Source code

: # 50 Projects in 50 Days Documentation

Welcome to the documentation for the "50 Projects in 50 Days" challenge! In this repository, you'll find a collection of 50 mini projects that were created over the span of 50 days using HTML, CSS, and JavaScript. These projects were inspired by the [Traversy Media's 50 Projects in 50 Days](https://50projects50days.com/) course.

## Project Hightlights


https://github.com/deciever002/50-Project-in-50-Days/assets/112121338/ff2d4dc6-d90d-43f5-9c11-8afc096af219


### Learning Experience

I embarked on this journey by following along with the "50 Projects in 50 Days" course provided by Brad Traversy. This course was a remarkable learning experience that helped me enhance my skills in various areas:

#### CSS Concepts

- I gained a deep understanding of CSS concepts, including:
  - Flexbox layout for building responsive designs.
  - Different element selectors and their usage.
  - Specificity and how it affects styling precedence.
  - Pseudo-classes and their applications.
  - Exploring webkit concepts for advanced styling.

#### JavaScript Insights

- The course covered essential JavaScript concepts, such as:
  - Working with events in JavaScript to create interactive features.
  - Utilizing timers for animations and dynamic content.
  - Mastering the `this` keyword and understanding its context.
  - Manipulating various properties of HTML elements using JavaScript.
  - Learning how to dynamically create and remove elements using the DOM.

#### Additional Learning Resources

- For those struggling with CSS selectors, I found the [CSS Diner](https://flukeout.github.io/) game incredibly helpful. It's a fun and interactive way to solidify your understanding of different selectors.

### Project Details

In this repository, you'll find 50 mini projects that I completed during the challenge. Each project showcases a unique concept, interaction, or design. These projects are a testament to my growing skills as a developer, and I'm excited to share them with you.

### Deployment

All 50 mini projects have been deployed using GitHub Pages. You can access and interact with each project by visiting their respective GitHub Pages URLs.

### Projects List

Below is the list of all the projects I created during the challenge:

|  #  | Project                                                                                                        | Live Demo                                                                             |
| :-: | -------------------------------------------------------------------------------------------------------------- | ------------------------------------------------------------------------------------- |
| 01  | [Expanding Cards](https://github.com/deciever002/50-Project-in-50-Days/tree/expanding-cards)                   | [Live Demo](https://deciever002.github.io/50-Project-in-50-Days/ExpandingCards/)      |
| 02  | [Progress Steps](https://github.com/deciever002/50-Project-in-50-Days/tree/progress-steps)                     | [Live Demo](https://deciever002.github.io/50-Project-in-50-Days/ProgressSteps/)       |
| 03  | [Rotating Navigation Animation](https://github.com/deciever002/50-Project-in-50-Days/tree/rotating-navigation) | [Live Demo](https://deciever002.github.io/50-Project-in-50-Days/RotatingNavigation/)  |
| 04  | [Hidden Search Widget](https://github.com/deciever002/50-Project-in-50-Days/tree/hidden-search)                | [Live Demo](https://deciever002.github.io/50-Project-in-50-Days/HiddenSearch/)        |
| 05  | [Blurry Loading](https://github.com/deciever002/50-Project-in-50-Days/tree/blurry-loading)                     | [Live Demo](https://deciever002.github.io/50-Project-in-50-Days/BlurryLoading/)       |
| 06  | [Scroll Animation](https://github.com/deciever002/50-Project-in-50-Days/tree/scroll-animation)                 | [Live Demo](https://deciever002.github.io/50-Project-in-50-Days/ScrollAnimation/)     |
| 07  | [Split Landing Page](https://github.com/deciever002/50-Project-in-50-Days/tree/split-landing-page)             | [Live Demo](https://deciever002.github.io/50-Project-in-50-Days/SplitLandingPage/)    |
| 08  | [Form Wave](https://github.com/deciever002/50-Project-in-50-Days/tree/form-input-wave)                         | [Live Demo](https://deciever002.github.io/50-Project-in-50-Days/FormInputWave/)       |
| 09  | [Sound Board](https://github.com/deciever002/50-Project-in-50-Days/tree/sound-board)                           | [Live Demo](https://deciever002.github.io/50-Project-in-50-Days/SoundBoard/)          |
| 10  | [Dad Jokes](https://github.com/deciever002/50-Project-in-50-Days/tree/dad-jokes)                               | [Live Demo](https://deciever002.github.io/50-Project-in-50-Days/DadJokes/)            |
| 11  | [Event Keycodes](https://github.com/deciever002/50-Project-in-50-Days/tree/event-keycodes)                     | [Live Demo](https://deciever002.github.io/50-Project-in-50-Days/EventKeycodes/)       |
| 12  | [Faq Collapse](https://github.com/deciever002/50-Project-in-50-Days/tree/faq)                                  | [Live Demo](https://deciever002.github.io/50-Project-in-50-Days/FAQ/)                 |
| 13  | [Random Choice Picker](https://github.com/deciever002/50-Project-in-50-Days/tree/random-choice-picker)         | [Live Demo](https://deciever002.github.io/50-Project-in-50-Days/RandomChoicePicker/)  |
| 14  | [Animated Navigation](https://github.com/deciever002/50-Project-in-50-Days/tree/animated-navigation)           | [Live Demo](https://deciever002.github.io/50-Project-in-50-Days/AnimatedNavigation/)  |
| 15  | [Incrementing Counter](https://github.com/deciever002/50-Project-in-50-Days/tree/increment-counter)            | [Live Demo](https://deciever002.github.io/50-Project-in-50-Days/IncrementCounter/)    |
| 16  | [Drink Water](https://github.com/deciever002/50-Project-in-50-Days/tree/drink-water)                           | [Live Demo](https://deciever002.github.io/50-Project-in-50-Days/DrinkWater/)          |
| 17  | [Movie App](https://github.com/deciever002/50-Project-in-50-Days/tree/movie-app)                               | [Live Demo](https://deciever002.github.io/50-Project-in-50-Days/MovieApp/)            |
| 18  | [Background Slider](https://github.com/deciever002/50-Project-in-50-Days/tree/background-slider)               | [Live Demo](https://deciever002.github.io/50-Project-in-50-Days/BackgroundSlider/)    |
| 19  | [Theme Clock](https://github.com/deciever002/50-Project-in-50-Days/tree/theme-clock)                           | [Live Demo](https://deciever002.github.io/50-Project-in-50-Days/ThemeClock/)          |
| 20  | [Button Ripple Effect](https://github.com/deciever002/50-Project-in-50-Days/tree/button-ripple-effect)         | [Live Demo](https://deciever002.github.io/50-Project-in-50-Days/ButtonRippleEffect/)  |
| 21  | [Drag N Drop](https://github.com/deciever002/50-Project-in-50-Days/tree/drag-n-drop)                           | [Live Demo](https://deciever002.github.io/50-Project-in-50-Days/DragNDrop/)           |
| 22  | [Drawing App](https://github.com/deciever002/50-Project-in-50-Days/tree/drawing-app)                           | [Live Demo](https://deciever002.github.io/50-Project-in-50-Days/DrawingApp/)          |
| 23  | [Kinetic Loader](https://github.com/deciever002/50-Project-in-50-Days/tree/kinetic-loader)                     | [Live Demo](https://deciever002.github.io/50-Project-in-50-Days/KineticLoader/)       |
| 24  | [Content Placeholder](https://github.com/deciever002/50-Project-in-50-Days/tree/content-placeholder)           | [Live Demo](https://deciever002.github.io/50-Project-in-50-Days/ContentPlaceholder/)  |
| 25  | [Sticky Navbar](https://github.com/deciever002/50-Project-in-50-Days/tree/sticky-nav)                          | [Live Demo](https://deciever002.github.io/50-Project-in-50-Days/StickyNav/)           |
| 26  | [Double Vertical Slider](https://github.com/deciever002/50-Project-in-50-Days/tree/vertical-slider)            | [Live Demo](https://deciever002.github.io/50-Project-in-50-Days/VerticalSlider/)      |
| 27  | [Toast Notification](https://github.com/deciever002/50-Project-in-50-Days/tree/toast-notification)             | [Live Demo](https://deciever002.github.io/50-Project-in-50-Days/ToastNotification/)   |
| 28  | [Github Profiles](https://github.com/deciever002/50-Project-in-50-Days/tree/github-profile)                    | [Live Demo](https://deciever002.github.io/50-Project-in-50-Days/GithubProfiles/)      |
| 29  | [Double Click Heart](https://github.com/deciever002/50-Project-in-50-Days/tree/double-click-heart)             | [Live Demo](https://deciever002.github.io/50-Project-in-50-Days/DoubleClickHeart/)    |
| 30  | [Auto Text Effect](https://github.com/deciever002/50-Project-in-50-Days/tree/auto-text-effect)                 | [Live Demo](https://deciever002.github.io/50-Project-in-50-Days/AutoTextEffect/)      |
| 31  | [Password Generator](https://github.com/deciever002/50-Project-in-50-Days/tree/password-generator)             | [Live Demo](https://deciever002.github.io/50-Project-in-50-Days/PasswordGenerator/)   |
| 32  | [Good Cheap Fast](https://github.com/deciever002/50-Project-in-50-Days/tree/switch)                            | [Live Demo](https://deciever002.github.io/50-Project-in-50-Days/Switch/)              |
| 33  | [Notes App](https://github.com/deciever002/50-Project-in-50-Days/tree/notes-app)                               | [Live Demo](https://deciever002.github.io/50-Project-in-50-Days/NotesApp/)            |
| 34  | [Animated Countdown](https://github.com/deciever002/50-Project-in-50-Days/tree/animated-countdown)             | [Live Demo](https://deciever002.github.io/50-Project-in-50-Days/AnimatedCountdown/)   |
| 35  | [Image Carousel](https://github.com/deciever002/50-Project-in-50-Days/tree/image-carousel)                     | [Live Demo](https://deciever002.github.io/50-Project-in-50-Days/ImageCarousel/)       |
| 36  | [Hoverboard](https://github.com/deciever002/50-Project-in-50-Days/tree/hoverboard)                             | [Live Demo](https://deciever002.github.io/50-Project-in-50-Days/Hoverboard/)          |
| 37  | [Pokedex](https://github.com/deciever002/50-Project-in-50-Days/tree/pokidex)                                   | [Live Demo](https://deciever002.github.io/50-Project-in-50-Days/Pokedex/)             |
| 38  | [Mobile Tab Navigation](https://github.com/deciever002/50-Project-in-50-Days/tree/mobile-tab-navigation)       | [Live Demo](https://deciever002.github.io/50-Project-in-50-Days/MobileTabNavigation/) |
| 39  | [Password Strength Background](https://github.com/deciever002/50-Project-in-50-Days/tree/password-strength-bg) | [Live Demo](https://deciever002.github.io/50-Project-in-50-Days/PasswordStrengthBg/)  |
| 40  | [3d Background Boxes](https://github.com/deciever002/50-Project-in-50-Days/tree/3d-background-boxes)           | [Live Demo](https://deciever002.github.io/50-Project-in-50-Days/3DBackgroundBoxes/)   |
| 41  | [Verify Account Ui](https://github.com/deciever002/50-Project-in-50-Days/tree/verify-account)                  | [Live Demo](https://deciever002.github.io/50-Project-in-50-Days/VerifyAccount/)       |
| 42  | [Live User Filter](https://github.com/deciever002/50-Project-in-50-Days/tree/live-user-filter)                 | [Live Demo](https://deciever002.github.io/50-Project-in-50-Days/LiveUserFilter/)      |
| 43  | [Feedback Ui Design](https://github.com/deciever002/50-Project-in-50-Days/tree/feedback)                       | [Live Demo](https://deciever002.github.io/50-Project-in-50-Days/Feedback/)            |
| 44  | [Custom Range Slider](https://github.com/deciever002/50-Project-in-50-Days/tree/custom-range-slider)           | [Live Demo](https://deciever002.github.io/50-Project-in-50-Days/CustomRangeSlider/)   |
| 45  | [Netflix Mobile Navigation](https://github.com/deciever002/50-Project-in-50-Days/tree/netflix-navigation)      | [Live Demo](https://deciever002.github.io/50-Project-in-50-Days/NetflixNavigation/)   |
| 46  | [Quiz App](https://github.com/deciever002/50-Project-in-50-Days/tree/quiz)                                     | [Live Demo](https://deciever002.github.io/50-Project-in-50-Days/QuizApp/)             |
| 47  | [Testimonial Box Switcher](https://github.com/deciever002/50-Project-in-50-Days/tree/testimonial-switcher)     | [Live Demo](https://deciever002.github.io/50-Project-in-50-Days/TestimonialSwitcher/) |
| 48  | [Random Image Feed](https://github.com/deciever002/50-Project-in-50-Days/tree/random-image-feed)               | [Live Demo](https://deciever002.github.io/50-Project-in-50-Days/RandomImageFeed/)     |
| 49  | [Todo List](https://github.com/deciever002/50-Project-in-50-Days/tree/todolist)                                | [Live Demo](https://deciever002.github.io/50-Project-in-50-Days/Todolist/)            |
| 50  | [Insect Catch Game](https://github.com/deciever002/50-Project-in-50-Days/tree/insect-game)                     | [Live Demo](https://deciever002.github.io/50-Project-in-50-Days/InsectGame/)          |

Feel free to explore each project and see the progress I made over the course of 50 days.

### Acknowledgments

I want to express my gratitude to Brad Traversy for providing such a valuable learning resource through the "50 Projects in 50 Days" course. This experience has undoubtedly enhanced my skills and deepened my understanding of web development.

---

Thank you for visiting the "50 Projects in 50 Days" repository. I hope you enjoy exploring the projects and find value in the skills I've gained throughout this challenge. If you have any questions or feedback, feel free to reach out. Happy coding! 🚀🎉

^^^^^^^^

**What the task asks:** Show every line of the data that includes the string "Random".

**Result for this task:**
| 13  | [Random Choice Picker](https://github.com/deciever002/50-Project-in-50-Days/tree/random-choice-picker)         | [Live Demo](https://deciever002.github.io/50-Project-in-50-Days/RandomChoicePicker/)  |
| 48  | [Random Image Feed](https://github.com/deciever002/50-Project-in-50-Days/tree/random-image-feed)               | [Live Demo](https://deciever002.github.io/50-Project-in-50-Days/RandomImageFeed/)     |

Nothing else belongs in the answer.